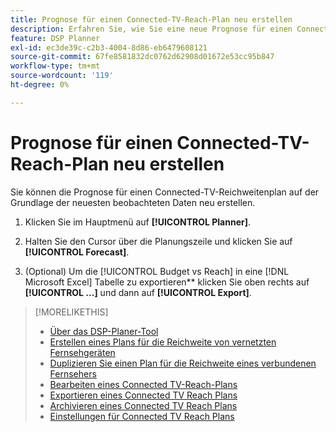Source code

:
 ```yaml
---
title: Prognose für einen Connected-TV-Reach-Plan neu erstellen
description: Erfahren Sie, wie Sie eine neue Prognose für einen Connected TV-Reach-Plan erstellen.
feature: DSP Planner
exl-id: ec3de39c-c2b3-4004-8d86-eb6479608121
source-git-commit: 67fe8581832dc0762d62908d01672e53cc95b847
workflow-type: tm+mt
source-wordcount: '119'
ht-degree: 0%

---
```


# Prognose für einen Connected-TV-Reach-Plan neu erstellen

Sie können die Prognose für einen Connected-TV-Reichweitenplan auf der Grundlage der neuesten beobachteten Daten neu erstellen.

1. Klicken Sie im Hauptmenü auf **[!UICONTROL Planner]**.

1. Halten Sie den Cursor über die Planungszeile und klicken Sie auf **[!UICONTROL Forecast]**.

1. (Optional) Um die [!UICONTROL Budget vs Reach] in eine [!DNL Microsoft Excel] Tabelle zu exportieren** klicken Sie oben rechts auf **[!UICONTROL ...]** und dann auf **[!UICONTROL Export]**.

>[!MORELIKETHIS]
>
>* [Über das DSP-Planer-Tool](planner-about.md)
>* [Erstellen eines Plans für die Reichweite von vernetzten Fernsehgeräten](planner-create.md)
>* [Duplizieren Sie einen Plan für die Reichweite eines verbundenen Fernsehers](planner-duplicate.md)
>* [Bearbeiten eines Connected TV-Reach-Plans](planner-edit.md)
>* [Exportieren eines Connected TV Reach Plans](planner-export.md)
>* [Archivieren eines Connected TV Reach Plans](planner-archive.md)
>* [Einstellungen für Connected TV Reach Plans](planner-settings.md)
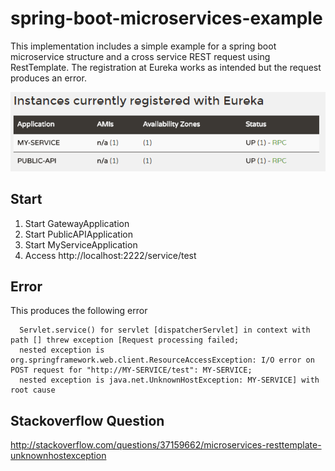 # spring-boot-microservices-example
This implementation includes a simple example for a spring boot microservice structure and a cross service REST request using RestTemplate.
The registration at Eureka works as intended but the request produces an error.

![eureka](https://raw.githubusercontent.com/KenavR/spring-boot-microservices-example/master/eureka.png)

## Start
1. Start GatewayApplication
2. Start PublicAPIApplication
3. Start MyServiceApplication
4. Access http://localhost:2222/service/test

## Error
This produces the following error
```
  Servlet.service() for servlet [dispatcherServlet] in context with path [] threw exception [Request processing failed;
  nested exception is org.springframework.web.client.ResourceAccessException: I/O error on POST request for "http://MY-SERVICE/test": MY-SERVICE;
  nested exception is java.net.UnknownHostException: MY-SERVICE] with root cause
```

## Stackoverflow Question
http://stackoverflow.com/questions/37159662/microservices-resttemplate-unknownhostexception

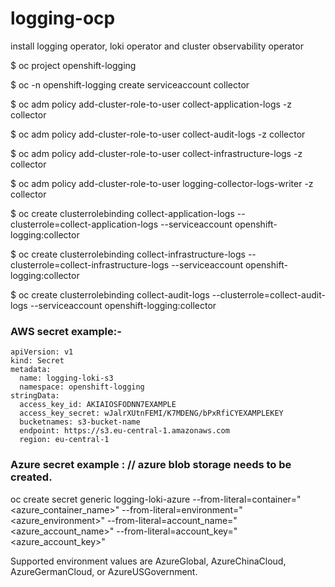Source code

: # logging-ocp

install logging operator, loki operator and cluster observability operator 



$ oc project openshift-logging

$ oc -n openshift-logging create serviceaccount collector

$ oc adm policy add-cluster-role-to-user collect-application-logs -z collector

$ oc adm policy add-cluster-role-to-user collect-audit-logs -z collector

$ oc adm policy add-cluster-role-to-user collect-infrastructure-logs -z collector

$ oc adm policy add-cluster-role-to-user logging-collector-logs-writer -z collector

$ oc create clusterrolebinding collect-application-logs --clusterrole=collect-application-logs --serviceaccount openshift-logging:collector

$ oc create clusterrolebinding collect-infrastructure-logs --clusterrole=collect-infrastructure-logs --serviceaccount openshift-logging:collector

$ oc create clusterrolebinding collect-audit-logs --clusterrole=collect-audit-logs --serviceaccount openshift-logging:collector


### AWS secret example:-
```
apiVersion: v1
kind: Secret
metadata:
  name: logging-loki-s3
  namespace: openshift-logging
stringData:
  access_key_id: AKIAIOSFODNN7EXAMPLE
  access_key_secret: wJalrXUtnFEMI/K7MDENG/bPxRfiCYEXAMPLEKEY
  bucketnames: s3-bucket-name
  endpoint: https://s3.eu-central-1.amazonaws.com
  region: eu-central-1
```

### Azure secret example :  // azure blob storage needs to be created.
oc create secret generic logging-loki-azure --from-literal=container="<azure_container_name>" --from-literal=environment="<azure_environment>" --from-literal=account_name="<azure_account_name>" --from-literal=account_key="<azure_account_key>"

Supported environment values are AzureGlobal, AzureChinaCloud, AzureGermanCloud, or AzureUSGovernment.
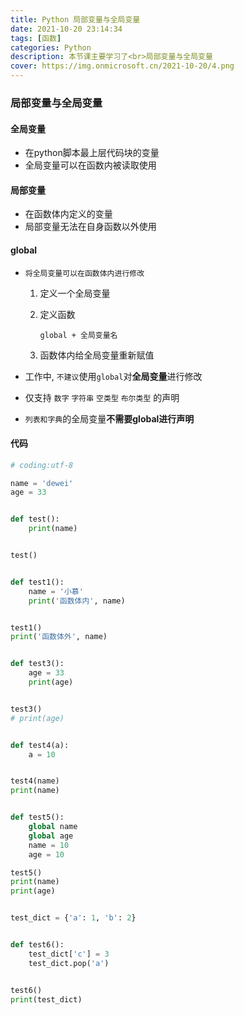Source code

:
 ```yaml
---
title: Python 局部变量与全局变量
date: 2021-10-20 23:14:34
tags: [函数]
categories: Python
description: 本节课主要学习了<br>局部变量与全局变量
cover: https://img.onmicrosoft.cn/2021-10-20/4.png
---
```


### 局部变量与全局变量

#### 全局变量

- 在python脚本最上层代码块的变量
- 全局变量可以在函数内被读取使用

#### 局部变量

- 在函数体内定义的变量
- 局部变量无法在自身函数以外使用

#### global

- `将全局变量可以在函数体内进行修改`

  1. 定义一个全局变量

  2. 定义函数

     `global + 全局变量名`

  3. 函数体内给全局变量重新赋值

- 工作中, `不建议`使用`global`对**全局变量**进行修改

- 仅支持 `数字` `字符串` `空类型` `布尔类型` 的声明

- `列表和字典`的全局变量**不需要global进行声明**

#### 代码

```python
# coding:utf-8

name = 'dewei'
age = 33


def test():
    print(name)


test()


def test1():
    name = '小慕'
    print('函数体内', name)


test1()
print('函数体外', name)


def test3():
    age = 33
    print(age)


test3()
# print(age)


def test4(a):
    a = 10


test4(name)
print(name)


def test5():
    global name
    global age
    name = 10
    age = 10

test5()
print(name)
print(age)


test_dict = {'a': 1, 'b': 2}


def test6():
    test_dict['c'] = 3
    test_dict.pop('a')


test6()
print(test_dict)

```
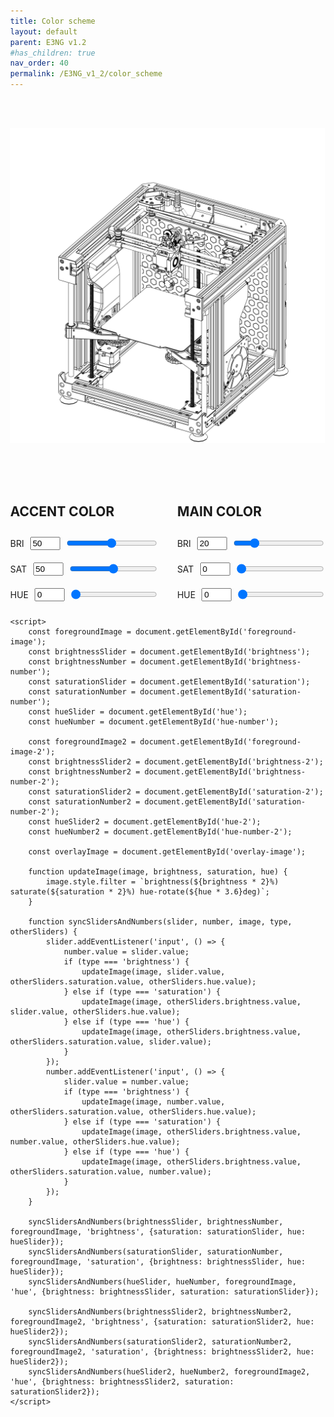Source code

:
```yaml
---
title: Color scheme
layout: default
parent: E3NG v1.2
#has_children: true
nav_order: 40
permalink: /E3NG_v1_2/color_scheme
---
```

<html lang="cs">
<head>
    <meta charset="UTF-8">
    <meta name="viewport" content="width=device-width, initial-scale=1.0">
    <title>E3NG Color scheme helper</title>
    <style>
        body {
            /*display: flex;
            flex-direction: column;*/
            align-items: center;
            justify-content: center;
            height: 100vh;
            margin: 0;
        }
        .container {
            position: relative;
            width: 100%; /* Nastavení pevné šířky */
            height: 600px; /* Nastavení pevné výšky */
        }
        .background-image, .foreground-image, .foreground-image-2, .overlay-image {
            position: absolute;
            top: 0;
            left: 0;
            width: 100%;
            height: 100%;
            object-fit: contain; /* Zachování poměru stran */
        }
        .background-image {
            z-index: 1;
        }
        .foreground-image {
            z-index: 2;
        }
        .foreground-image-2 {
            z-index: 3;
            filter: saturate(0%) brightness(40%);
        }
        .overlay-image {
            z-index: 4; /* Nový obrázek překrývající ostatní */
        }
        .slider-container {
            margin: 10px 0;
            display: flex;
            align-items: center;
        }
        .slider {
            width: 100%;
            margin-left: 10px;
        }
        .number-input {
            width: 40px;
            margin-left: 10px;
        }
        .sliders-group {
            display: flex;
            justify-content: space-between;
            width: 100%;
            margin-top: 20px; /* Přidání mezery mezi obrázkem a posuvníky */
        }
        .sliders-column {
            display: flex;
            flex-direction: column;
            align-items: right;
            width: 47%; /* Zmenšení šířky sloupců */
        }
    </style>
</head>
<body>
    <div class="container">
        <img class="background-image" src="../../pages/E3NG/img/background-image.png" alt="BG" onerror="alert('Background image was not found.')">
        <img class="foreground-image" id="foreground-image" src="../../pages/E3NG/img/foreground-image.png" alt="AC" onerror="alert('Accent color image was not found.')">
        <img class="foreground-image-2" id="foreground-image-2" src="../../pages/E3NG/img/foreground-image-2.png" alt="MC" onerror="alert('Main color image was not found.')">
        <img class="overlay-image" id="overlay-image" src="../../pages/E3NG/img/overlay-image.png" alt="OL" onerror="alert('Overlay image was not found.')">
    </div>
    <div class="sliders-group">
        <div class="sliders-column">
            <h2>ACCENT COLOR</h2>
            <div class="slider-container">
                <label for="brightness">BRI</label>
                <input type="number" id="brightness-number" class="number-input" min="0" max="100" value="50">
                <input type="range" id="brightness" class="slider" min="0" max="100" value="50">
            </div>
            <div class="slider-container">
                <label for="saturation">SAT</label>
                <input type="number" id="saturation-number" class="number-input" min="0" max="100" value="50">
                <input type="range" id="saturation" class="slider" min="0" max="100" value="50">
            </div>
            <div class="slider-container">
                <label for="hue">HUE</label>
                <input type="number" id="hue-number" class="number-input" min="0" max="100" value="0">
                <input type="range" id="hue" class="slider" min="0" max="100" value="0">
            </div>
        </div>
        <div class="sliders-column">
            <h2>MAIN COLOR</h2>
            <div class="slider-container">
                <label for="brightness-2">BRI</label>
                <input type="number" id="brightness-number-2" class="number-input" min="0" max="100" value="20">
                <input type="range" id="brightness-2" class="slider" min="0" max="100" value="20">
            </div>
            <div class="slider-container">
                <label for="saturation-2">SAT</label>
                <input type="number" id="saturation-number-2" class="number-input" min="0" max="100" value="0">
                <input type="range" id="saturation-2" class="slider" min="0" max="100" value="0">
            </div>
            <div class="slider-container">
                <label for="hue-2">HUE</label>
                <input type="number" id="hue-number-2" class="number-input" min="0" max="100" value="0">
                <input type="range" id="hue-2" class="slider" min="0" max="100" value="0">
            </div>
        </div>
    </div>

    <script>
        const foregroundImage = document.getElementById('foreground-image');
        const brightnessSlider = document.getElementById('brightness');
        const brightnessNumber = document.getElementById('brightness-number');
        const saturationSlider = document.getElementById('saturation');
        const saturationNumber = document.getElementById('saturation-number');
        const hueSlider = document.getElementById('hue');
        const hueNumber = document.getElementById('hue-number');

        const foregroundImage2 = document.getElementById('foreground-image-2');
        const brightnessSlider2 = document.getElementById('brightness-2');
        const brightnessNumber2 = document.getElementById('brightness-number-2');
        const saturationSlider2 = document.getElementById('saturation-2');
        const saturationNumber2 = document.getElementById('saturation-number-2');
        const hueSlider2 = document.getElementById('hue-2');
        const hueNumber2 = document.getElementById('hue-number-2');

        const overlayImage = document.getElementById('overlay-image');

        function updateImage(image, brightness, saturation, hue) {
            image.style.filter = `brightness(${brightness * 2}%) saturate(${saturation * 2}%) hue-rotate(${hue * 3.6}deg)`;
        }

        function syncSlidersAndNumbers(slider, number, image, type, otherSliders) {
            slider.addEventListener('input', () => {
                number.value = slider.value;
                if (type === 'brightness') {
                    updateImage(image, slider.value, otherSliders.saturation.value, otherSliders.hue.value);
                } else if (type === 'saturation') {
                    updateImage(image, otherSliders.brightness.value, slider.value, otherSliders.hue.value);
                } else if (type === 'hue') {
                    updateImage(image, otherSliders.brightness.value, otherSliders.saturation.value, slider.value);
                }
            });
            number.addEventListener('input', () => {
                slider.value = number.value;
                if (type === 'brightness') {
                    updateImage(image, number.value, otherSliders.saturation.value, otherSliders.hue.value);
                } else if (type === 'saturation') {
                    updateImage(image, otherSliders.brightness.value, number.value, otherSliders.hue.value);
                } else if (type === 'hue') {
                    updateImage(image, otherSliders.brightness.value, otherSliders.saturation.value, number.value);
                }
            });
        }

        syncSlidersAndNumbers(brightnessSlider, brightnessNumber, foregroundImage, 'brightness', {saturation: saturationSlider, hue: hueSlider});
        syncSlidersAndNumbers(saturationSlider, saturationNumber, foregroundImage, 'saturation', {brightness: brightnessSlider, hue: hueSlider});
        syncSlidersAndNumbers(hueSlider, hueNumber, foregroundImage, 'hue', {brightness: brightnessSlider, saturation: saturationSlider});

        syncSlidersAndNumbers(brightnessSlider2, brightnessNumber2, foregroundImage2, 'brightness', {saturation: saturationSlider2, hue: hueSlider2});
        syncSlidersAndNumbers(saturationSlider2, saturationNumber2, foregroundImage2, 'saturation', {brightness: brightnessSlider2, hue: hueSlider2});
        syncSlidersAndNumbers(hueSlider2, hueNumber2, foregroundImage2, 'hue', {brightness: brightnessSlider2, saturation: saturationSlider2});
    </script>
</body>
</html>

□ □ □

Show every line in the records above that contains the word "height".

ANSWER TO THIS PROBLEM:
            height: 100vh;
            height: 600px; /* Nastavení pevné výšky */
            height: 100%;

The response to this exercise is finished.